WHAT YOU HAVE TO DO:
Exactly the lines from the opening of the records through the line containing "## What are tokens?" should be copied, with both included.

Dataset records
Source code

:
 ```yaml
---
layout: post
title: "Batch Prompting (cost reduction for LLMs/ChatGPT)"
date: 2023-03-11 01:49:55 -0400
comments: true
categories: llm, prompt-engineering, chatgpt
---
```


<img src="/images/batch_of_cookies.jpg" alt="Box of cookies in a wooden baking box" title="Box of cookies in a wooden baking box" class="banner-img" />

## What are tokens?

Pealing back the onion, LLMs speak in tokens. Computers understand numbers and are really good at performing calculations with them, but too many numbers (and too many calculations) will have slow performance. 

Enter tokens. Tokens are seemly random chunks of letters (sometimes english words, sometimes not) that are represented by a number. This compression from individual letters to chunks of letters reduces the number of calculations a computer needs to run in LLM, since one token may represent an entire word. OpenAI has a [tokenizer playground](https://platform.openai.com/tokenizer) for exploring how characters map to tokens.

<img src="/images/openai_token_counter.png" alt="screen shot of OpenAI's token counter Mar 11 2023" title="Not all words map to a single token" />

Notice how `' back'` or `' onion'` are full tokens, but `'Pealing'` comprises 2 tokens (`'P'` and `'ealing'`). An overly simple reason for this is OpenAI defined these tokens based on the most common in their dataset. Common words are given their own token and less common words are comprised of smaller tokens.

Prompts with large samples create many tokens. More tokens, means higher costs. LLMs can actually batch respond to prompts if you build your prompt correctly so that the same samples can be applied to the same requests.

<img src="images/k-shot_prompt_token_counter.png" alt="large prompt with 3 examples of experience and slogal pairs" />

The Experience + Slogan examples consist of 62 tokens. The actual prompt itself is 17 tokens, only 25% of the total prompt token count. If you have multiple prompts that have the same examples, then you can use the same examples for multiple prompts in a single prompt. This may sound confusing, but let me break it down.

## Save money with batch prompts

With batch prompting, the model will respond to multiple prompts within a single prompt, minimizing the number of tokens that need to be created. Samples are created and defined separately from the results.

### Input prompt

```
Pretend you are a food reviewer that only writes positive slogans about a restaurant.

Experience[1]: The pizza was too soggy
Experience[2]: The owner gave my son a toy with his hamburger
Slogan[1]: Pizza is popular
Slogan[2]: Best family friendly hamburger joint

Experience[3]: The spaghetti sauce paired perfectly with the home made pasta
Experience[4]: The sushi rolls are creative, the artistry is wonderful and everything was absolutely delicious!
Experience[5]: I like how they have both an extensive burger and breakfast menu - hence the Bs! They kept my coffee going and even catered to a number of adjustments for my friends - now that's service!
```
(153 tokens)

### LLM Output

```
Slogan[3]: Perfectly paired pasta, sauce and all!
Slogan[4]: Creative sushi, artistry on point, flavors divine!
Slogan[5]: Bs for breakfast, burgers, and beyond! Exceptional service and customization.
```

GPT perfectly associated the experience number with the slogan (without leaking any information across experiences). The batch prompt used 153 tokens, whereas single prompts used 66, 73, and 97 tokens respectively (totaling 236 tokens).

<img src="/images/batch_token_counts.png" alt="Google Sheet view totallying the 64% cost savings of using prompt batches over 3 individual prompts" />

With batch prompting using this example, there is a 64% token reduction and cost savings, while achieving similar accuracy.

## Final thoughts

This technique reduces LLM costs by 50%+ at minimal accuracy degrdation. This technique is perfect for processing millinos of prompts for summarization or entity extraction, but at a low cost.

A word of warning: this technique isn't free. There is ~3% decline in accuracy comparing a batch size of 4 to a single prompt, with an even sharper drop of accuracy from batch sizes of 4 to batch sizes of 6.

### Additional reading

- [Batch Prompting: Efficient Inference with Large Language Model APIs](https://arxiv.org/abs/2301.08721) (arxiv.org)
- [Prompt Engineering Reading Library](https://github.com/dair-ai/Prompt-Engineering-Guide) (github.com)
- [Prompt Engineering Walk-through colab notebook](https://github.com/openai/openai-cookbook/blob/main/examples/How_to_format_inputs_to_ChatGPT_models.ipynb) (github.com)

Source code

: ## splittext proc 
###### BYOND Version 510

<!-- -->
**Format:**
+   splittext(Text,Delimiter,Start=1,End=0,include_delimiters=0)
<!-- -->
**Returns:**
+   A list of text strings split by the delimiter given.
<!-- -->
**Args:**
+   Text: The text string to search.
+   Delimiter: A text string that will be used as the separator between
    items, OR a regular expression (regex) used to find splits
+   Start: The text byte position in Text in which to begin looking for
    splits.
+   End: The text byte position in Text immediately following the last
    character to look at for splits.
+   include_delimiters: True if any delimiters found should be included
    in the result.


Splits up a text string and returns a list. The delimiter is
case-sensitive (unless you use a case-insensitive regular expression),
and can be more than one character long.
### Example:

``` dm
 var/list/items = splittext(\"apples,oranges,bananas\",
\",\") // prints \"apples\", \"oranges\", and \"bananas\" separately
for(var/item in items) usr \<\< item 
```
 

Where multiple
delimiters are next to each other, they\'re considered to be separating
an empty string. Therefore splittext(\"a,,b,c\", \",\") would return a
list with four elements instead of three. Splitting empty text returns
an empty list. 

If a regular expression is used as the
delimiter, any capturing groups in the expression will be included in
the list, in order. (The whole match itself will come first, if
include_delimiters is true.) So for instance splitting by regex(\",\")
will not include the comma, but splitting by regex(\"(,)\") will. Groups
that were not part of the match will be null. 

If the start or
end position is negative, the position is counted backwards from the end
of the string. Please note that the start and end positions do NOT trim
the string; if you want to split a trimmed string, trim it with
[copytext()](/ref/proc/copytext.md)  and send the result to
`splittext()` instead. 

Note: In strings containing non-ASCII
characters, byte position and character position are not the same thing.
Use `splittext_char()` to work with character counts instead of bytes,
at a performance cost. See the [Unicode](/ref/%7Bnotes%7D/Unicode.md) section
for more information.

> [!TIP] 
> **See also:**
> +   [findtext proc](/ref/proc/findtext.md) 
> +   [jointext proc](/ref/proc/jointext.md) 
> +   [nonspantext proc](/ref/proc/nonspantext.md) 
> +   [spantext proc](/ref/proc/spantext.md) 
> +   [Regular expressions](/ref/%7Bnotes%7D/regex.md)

RESULT OF THIS EXERCISE:
Source code

:
 ```yaml
---
layout: post
title: "Batch Prompting (cost reduction for LLMs/ChatGPT)"
date: 2023-03-11 01:49:55 -0400
comments: true
categories: llm, prompt-engineering, chatgpt
---
```


<img src="/images/batch_of_cookies.jpg" alt="Box of cookies in a wooden baking box" title="Box of cookies in a wooden baking box" class="banner-img" />

## What are tokens?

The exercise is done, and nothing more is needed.